‘Een enorme oplegger die is afgekoppeld van een vrachtwagen’
‘Je ziet het: het is een oplegger die geparkeerd staat,’ zegt architect Ådne Trodahl, om eventuele kritiek op de architectuur voor te zijn. Met een beetje goede wil kun je in het huis, dat hij voor zijn gezin heeft ontworpen, inderdaad een enorme oplegger zien die is afgekoppeld van een vrachtwagen. Dat het huis anders dan anders is, is in ieder geval duidelijk. Het perceel zelf is ook niet rechttoe, rechtaan. Als je een architect vraagt hoe een gebouw zijn vorm heeft gekregen, gaat het antwoord altijd over de grond.
‘Het perceel loopt heel schuin af, en we wilden dat gebruiken voor het bovenste niveau, waar je uitkijkt op de stad en de natuur. Het huis is zo ontworpen dat elke verdieping een ander deel van de grond gebruikt. Beton was als materiaal het meest geschikt voor zo’n constructie,’ legt Ådne uit.
Panoramisch uitzicht op de stad
Vaak wordt een van de lange zijden van een huis als de voorgevel beschouwd. Maar in dit geval is het huis overdwars op de helling gezet, zodat de korte zijde naar de straat is gericht.
‘De voorgevel is het gezicht naar de wereld,’ zegt Ådne.
In dat geval kun je de benedenverdieping zien als de hals en vormt de tussenverdieping de kaak, die boven de parkeerplaats zweeft. De versprongen verdiepingen dragen bij aan het cutting edge karakter van de woning, die een middelvinger lijkt op te steken tegen de zwaartekracht. Maar het gaat er niet om om te imponeren of te verbazen. Ook in dit opzicht is het ontwerp een reactie op het smalle, steile perceel.
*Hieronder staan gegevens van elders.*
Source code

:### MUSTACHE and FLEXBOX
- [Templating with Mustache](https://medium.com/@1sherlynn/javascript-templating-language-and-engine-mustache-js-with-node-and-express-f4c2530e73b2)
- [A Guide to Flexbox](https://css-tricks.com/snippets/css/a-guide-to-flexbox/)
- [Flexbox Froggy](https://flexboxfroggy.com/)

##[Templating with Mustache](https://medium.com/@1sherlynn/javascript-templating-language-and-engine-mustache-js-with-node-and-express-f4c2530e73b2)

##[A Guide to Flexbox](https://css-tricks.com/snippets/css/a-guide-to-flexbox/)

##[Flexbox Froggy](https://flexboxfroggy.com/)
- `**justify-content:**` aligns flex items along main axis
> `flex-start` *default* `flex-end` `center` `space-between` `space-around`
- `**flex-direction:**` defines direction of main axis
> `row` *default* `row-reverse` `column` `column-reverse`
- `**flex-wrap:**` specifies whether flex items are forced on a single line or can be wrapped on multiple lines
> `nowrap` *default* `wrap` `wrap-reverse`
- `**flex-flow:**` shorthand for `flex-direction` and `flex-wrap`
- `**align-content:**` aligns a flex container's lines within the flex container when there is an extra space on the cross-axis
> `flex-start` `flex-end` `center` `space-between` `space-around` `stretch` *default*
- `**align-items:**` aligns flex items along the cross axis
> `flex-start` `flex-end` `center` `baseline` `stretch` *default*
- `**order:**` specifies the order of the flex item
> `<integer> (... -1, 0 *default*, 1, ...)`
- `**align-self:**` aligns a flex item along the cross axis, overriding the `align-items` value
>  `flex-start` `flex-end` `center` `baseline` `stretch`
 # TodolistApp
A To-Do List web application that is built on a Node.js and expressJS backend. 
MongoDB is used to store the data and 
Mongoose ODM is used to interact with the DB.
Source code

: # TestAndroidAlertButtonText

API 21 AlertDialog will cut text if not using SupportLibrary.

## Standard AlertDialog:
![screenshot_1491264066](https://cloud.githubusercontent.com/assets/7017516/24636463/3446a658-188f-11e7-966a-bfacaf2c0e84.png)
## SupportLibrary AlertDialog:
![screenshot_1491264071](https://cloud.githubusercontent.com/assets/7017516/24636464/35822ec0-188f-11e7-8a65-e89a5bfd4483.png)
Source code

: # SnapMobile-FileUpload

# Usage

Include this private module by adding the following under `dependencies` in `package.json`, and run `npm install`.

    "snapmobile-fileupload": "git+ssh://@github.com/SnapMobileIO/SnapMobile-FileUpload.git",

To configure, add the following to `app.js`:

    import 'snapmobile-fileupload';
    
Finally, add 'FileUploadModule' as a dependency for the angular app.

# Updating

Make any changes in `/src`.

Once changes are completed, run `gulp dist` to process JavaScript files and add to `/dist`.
Dankzij het panoramaraam hoog in de voorgevel kijk je vanuit de woonkamer ver naar het oosten. De andere ramen kijken uit op de mooie tuinen in de buurt, en op die van de bewoners zelf.
Stijlvolle ruwe afwerking
‘We hebben geen kozijnen, de ramen zijn simpelweg uitsneden in het beton die de openingen voor het uitzicht definiëren. Dat helpt om de scheiding tussen binnen en buiten uit te wissen en accentueert het beton. Het is clean en ruw tegelijk. Geen van de elementen is prefab. Het hele huis is ter plekke gegoten en alle oppervlakken zijn geslepen.
‘Alles is met elkaar verbonden. De elektriciteitsleidingen en de vloerverwarming zijn direct in het beton geïntegreerd. Daardoor was er een slankere constructie mogelijk,’ legt de architect uit.
Overal beton
Het uiterlijk en de bouwmaterialen gaan hand in hand, als een architectonische knipoog naar traditionele stenen huizen of blokhutten.
Het beton kenmerkt het hele huis. Ook vanbinnen. Als tegenwicht is er in het woongedeelte op de bovenste verdieping gekozen voor een houten vloer. De grenen planken zijn rechtstreeks op het beton gelijmd. Op de verdieping eronder, met de slaapkamers en de entree, zijn enkele wanden bekleed met panelen van noestvrij grenen.
Een bijzondere balans
‘We hebben een balans gezocht tussen warm en koud. Je hebt materialen nodig die het beton compenseren, want dat kan genadeloos zijn. En we wilden materialen gebruiken waar verder niets meer mee hoeft en dat mooi veroudert. Dit is geen huis dat je gaat verbouwen.’
Het plafond onder het schuine dak kán niet eens verbouwd worden. De zelfdragende staalplaten worden doorgaans niet in woningen gebruikt, maar eerder in winkelcentra, magazijnen en sporthallen, waar het dak een grote afstand overspant en de kosten laag moeten blijven. De platen zijn geperforeerd voor een geluiddempend effect en dragen zo bij aan de akoestiek in een ruimte met veel harde oppervlakken. Boven de keuken bevindt zich een entresol waar je via een ladder kunt komen.
Een verrassend ruim huis
In de rest van het woongedeelte loopt het plafond helemaal tot aan de nok.
‘Daardoor voelt het huis veel groter aan. Je wordt verrast als je boven komt en die extra ruimte ervaart,’ zegt Ådne.
‘Ervaren’ is het sleutelwoord, want de zone is relatief smal. Als je er grote hangbanken neerzet, zou het algauw krap aandoen.
‘Er is hooguit ruimte voor een bank en een paar stoelen, maar toch voelt het ruim aan!’